Brief: Among the lines below, list those containing the string "align".

[Excerpted data — start]

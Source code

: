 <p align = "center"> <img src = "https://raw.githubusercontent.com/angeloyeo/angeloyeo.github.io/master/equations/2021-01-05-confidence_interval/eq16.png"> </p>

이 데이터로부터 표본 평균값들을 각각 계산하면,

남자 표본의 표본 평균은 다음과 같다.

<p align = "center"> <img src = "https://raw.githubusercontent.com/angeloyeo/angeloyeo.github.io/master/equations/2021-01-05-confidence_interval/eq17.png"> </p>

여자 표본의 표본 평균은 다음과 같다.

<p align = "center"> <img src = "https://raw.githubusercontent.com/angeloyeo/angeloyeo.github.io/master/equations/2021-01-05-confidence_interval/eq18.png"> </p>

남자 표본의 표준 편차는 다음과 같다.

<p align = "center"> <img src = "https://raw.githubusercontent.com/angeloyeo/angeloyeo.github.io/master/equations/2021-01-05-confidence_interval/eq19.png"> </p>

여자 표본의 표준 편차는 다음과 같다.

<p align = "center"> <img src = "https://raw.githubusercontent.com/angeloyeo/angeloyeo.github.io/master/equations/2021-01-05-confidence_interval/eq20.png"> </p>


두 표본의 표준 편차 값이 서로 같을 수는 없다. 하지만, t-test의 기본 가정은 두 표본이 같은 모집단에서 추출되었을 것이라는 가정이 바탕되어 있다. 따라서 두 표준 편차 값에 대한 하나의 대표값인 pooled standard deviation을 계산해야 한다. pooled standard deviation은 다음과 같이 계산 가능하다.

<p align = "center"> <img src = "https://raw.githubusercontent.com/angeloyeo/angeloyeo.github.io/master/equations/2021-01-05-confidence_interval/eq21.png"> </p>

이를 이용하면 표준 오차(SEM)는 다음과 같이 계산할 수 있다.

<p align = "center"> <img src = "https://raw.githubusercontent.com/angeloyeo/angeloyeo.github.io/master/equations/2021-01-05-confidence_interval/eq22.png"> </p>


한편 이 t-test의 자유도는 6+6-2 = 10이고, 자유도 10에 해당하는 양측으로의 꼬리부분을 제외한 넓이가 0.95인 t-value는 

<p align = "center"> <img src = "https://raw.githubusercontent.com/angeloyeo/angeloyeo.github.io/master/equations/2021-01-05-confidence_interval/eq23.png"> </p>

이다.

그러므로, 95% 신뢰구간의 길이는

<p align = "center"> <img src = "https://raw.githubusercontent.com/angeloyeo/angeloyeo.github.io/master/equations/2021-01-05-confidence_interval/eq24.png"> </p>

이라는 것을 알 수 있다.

[Excerpted data — finish]

Expected answer:
: <p align = "center"> <img src = "https://raw.githubusercontent.com/angeloyeo/angeloyeo.github.io/master/equations/2021-01-05-confidence_interval/eq16.png"> </p>
<p align = "center"> <img src = "https://raw.githubusercontent.com/angeloyeo/angeloyeo.github.io/master/equations/2021-01-05-confidence_interval/eq17.png"> </p>
<p align = "center"> <img src = "https://raw.githubusercontent.com/angeloyeo/angeloyeo.github.io/master/equations/2021-01-05-confidence_interval/eq18.png"> </p>
<p align = "center"> <img src = "https://raw.githubusercontent.com/angeloyeo/angeloyeo.github.io/master/equations/2021-01-05-confidence_interval/eq19.png"> </p>
<p align = "center"> <img src = "https://raw.githubusercontent.com/angeloyeo/angeloyeo.github.io/master/equations/2021-01-05-confidence_interval/eq20.png"> </p>
<p align = "center"> <img src = "https://raw.githubusercontent.com/angeloyeo/angeloyeo.github.io/master/equations/2021-01-05-confidence_interval/eq21.png"> </p>
<p align = "center"> <img src = "https://raw.githubusercontent.com/angeloyeo/angeloyeo.github.io/master/equations/2021-01-05-confidence_interval/eq22.png"> </p>
<p align = "center"> <img src = "https://raw.githubusercontent.com/angeloyeo/angeloyeo.github.io/master/equations/2021-01-05-confidence_interval/eq23.png"> </p>
<p align = "center"> <img src = "https://raw.githubusercontent.com/angeloyeo/angeloyeo.github.io/master/equations/2021-01-05-confidence_interval/eq24.png"> </p>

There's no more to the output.